0

I have datasets formatted in a way represented by the set below:

FirstName Letter   
Alexsmith     A1
ThegreatAlex      A6
AlexBobJones1      A7
Bobsmiles222       A1
Christopher     A9
Christofer     A6

I want to change it to this:

School FirstName Letter   
Greenfield Alexsmith     A1
Greenfield ThegreatAlex      A6
Greenfield AlexBobJones1      A7
Greenfield Bobsmiles222       A1
Greenfield Christopher     A9
Greenfield Christofer     A6

I want to add a leftmost column indicated which school the dataset comes from. I am importing this data from csv into R to begin with, and the filenames already have the school name in them.

Is it possible to retrieve the school name from the file name? The filenames are formatted like this: SCHOOLNAME_1, SCHOOLNAME_2, etc. The numbers do not need to be retained

My goal here is to automate this process through a loop because of how many of these datasets I will be accumulating, which is why I am starting small with this question.

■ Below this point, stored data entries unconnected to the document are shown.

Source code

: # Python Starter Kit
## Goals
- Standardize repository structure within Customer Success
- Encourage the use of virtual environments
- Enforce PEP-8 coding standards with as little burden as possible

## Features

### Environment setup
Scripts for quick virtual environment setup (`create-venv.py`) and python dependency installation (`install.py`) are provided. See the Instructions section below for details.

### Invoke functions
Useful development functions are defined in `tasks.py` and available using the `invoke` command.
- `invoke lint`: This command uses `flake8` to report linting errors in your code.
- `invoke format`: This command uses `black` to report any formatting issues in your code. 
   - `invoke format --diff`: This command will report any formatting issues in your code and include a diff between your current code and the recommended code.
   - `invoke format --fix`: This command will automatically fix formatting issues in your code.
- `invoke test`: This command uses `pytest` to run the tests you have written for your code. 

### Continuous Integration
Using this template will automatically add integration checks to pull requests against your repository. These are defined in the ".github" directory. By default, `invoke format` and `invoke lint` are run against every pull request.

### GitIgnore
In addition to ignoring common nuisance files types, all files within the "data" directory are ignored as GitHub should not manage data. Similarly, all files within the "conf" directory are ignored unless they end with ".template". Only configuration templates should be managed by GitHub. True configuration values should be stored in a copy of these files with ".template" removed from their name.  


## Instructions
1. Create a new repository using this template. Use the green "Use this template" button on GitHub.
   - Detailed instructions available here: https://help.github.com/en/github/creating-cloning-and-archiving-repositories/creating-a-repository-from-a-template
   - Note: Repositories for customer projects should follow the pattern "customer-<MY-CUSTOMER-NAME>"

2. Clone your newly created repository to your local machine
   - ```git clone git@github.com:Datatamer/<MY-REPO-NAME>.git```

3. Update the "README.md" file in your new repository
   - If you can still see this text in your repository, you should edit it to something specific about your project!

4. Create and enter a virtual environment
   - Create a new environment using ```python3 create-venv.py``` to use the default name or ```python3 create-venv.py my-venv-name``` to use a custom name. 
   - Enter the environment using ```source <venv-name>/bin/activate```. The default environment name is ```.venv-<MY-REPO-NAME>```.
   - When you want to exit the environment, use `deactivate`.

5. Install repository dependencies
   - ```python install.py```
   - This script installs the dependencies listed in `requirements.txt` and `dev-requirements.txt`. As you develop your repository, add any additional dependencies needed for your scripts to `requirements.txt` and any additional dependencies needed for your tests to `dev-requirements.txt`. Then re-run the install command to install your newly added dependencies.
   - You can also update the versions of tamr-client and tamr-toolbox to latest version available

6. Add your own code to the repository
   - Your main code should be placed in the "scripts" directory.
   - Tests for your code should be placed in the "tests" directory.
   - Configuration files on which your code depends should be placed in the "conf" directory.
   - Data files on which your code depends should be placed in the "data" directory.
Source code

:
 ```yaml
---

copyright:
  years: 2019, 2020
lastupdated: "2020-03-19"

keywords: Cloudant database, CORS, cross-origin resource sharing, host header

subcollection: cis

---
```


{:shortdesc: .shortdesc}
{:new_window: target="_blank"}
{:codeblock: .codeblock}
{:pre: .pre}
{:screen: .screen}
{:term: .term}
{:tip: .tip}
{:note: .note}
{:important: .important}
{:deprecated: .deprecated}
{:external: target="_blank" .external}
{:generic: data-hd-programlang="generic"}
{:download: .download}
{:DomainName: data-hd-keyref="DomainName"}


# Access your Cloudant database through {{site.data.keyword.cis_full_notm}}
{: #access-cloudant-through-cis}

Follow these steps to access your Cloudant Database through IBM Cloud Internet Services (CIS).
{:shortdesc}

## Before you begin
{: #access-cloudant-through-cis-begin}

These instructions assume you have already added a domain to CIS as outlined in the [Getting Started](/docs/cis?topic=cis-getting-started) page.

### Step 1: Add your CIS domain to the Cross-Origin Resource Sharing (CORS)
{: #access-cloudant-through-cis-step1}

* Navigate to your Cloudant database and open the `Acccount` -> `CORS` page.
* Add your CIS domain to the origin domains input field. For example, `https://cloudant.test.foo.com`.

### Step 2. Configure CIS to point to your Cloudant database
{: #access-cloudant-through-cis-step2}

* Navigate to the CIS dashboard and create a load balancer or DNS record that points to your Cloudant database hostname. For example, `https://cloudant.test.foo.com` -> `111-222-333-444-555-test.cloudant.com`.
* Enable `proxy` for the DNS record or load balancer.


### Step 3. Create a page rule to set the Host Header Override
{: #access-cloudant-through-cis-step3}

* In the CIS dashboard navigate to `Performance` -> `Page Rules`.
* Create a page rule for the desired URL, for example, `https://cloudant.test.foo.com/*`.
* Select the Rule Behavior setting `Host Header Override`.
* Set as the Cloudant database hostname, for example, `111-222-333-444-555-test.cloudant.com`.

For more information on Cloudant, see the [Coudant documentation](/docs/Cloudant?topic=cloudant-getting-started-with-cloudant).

I tried something like this:

School <- c(length(schoolimport))

but don't know how to add in the values of each cell

Thank you & I am happy to clarify anything

user7264
  • 123
  • 8
  • 2
    Have a look at my answer at [How to make a list of data frames?](https://stackoverflow.com/questions/17499013/how-do-i-make-a-list-of-data-frames). If you read all your files into a `list`, you can assign names to the list based on the filename, `names(my_list) <- my_files`, then combine all the data frames into one, keeping the filename, `my_data <- dplyr::bind_rows(my_list, .id = "School")` and then strip off any trailing `_Number` with `my_data %>% mutate(School = sub(pattern = "_[0-9]+", replacement = "", School))`. – Gregor Thomas Jul 13 '22 at 17:15
  • Can you elaborate how to make the names of the list to the filename with `names(my_list) <- my_files` ? – user7264 Jul 14 '22 at 18:55
  • Presumably you have a vector of file names to read in at some point. You use that. – Gregor Thomas Jul 14 '22 at 19:05
  • @GregorThomas Ah yes, that is my current problem. I am trying to read in and assign names from the datafile names directly. Stuck on str_replace, I will make a new post about this. Thank u for the help – user7264 Jul 14 '22 at 19:07
  • @GregorThomas Can you elaborate on the sub(pattern = " " syntax? Where can I learn how to dictate this to pick and choose what I want to keep from the filepath? i.e. where can I learn about what the _[0-9]+ syntax means? – user7264 Jul 14 '22 at 19:25
  • 1
    It's called "regular expressions" or "regex". Look up "regex tutorial" or "introduction to regex". I like using regex101.com to debug regex patterns. Though I think a lot of people just ask on here when they need help writing regex ;) – Gregor Thomas Jul 14 '22 at 19:29
  • Haha I am on question cooldown so I will ask when i can if I cant figure it out myself :) Thanks – user7264 Jul 14 '22 at 19:48

1 Answers1

1

Assuming you want them all in the same data frame, my suggestion would be to use the functions purrr::map_dfr and fs::dir_ls. The files will need to be in the same format for this to work.

Put the files in their own folder, then do

list_of_files <- dir_ls(folder_name)

list_of_files |>
    map_dfr(read_csv, .id = 'school_name')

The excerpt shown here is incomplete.